### What is required
Write out, word for word, every line from the one where "berdosa kepada Kristus." occurs to the final line of the entries, and nothing beyond them.

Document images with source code
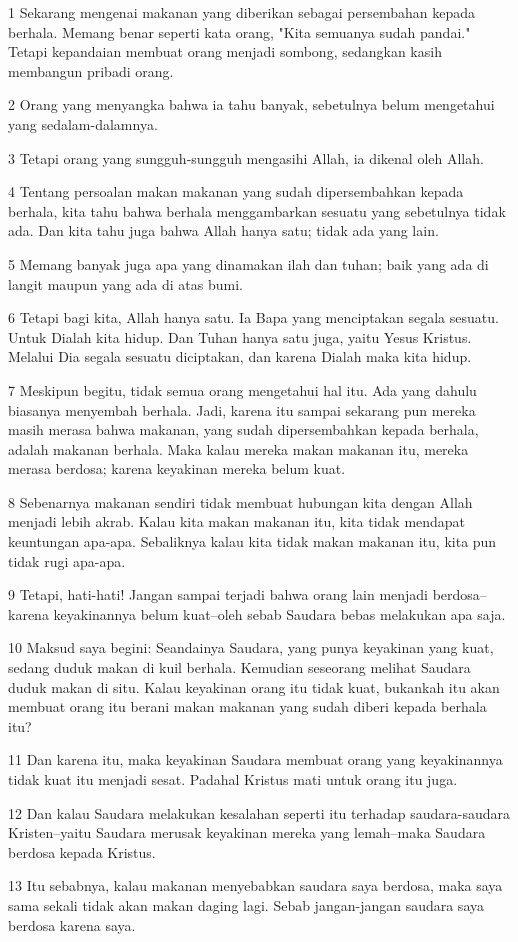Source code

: \par 1 Sekarang mengenai makanan yang diberikan sebagai persembahan kepada berhala. Memang benar seperti kata orang, "Kita semuanya sudah pandai." Tetapi kepandaian membuat orang menjadi sombong, sedangkan kasih membangun pribadi orang.
\par 2 Orang yang menyangka bahwa ia tahu banyak, sebetulnya belum mengetahui yang sedalam-dalamnya.
\par 3 Tetapi orang yang sungguh-sungguh mengasihi Allah, ia dikenal oleh Allah.
\par 4 Tentang persoalan makan makanan yang sudah dipersembahkan kepada berhala, kita tahu bahwa berhala menggambarkan sesuatu yang sebetulnya tidak ada. Dan kita tahu juga bahwa Allah hanya satu; tidak ada yang lain.
\par 5 Memang banyak juga apa yang dinamakan ilah dan tuhan; baik yang ada di langit maupun yang ada di atas bumi.
\par 6 Tetapi bagi kita, Allah hanya satu. Ia Bapa yang menciptakan segala sesuatu. Untuk Dialah kita hidup. Dan Tuhan hanya satu juga, yaitu Yesus Kristus. Melalui Dia segala sesuatu diciptakan, dan karena Dialah maka kita hidup.
\par 7 Meskipun begitu, tidak semua orang mengetahui hal itu. Ada yang dahulu biasanya menyembah berhala. Jadi, karena itu sampai sekarang pun mereka masih merasa bahwa makanan, yang sudah dipersembahkan kepada berhala, adalah makanan berhala. Maka kalau mereka makan makanan itu, mereka merasa berdosa; karena keyakinan mereka belum kuat.
\par 8 Sebenarnya makanan sendiri tidak membuat hubungan kita dengan Allah menjadi lebih akrab. Kalau kita makan makanan itu, kita tidak mendapat keuntungan apa-apa. Sebaliknya kalau kita tidak makan makanan itu, kita pun tidak rugi apa-apa.
\par 9 Tetapi, hati-hati! Jangan sampai terjadi bahwa orang lain menjadi berdosa--karena keyakinannya belum kuat--oleh sebab Saudara bebas melakukan apa saja.
\par 10 Maksud saya begini: Seandainya Saudara, yang punya keyakinan yang kuat, sedang duduk makan di kuil berhala. Kemudian seseorang melihat Saudara duduk makan di situ. Kalau keyakinan orang itu tidak kuat, bukankah itu akan membuat orang itu berani makan makanan yang sudah diberi kepada berhala itu?
\par 11 Dan karena itu, maka keyakinan Saudara membuat orang yang keyakinannya tidak kuat itu menjadi sesat. Padahal Kristus mati untuk orang itu juga.
\par 12 Dan kalau Saudara melakukan kesalahan seperti itu terhadap saudara-saudara Kristen--yaitu Saudara merusak keyakinan mereka yang lemah--maka Saudara berdosa kepada Kristus.
\par 13 Itu sebabnya, kalau makanan menyebabkan saudara saya berdosa, maka saya sama sekali tidak akan makan daging lagi. Sebab jangan-jangan saudara saya berdosa karena saya.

### Task answer
\par 12 Dan kalau Saudara melakukan kesalahan seperti itu terhadap saudara-saudara Kristen--yaitu Saudara merusak keyakinan mereka yang lemah--maka Saudara berdosa kepada Kristus.
\par 13 Itu sebabnya, kalau makanan menyebabkan saudara saya berdosa, maka saya sama sekali tidak akan makan daging lagi. Sebab jangan-jangan saudara saya berdosa karena saya.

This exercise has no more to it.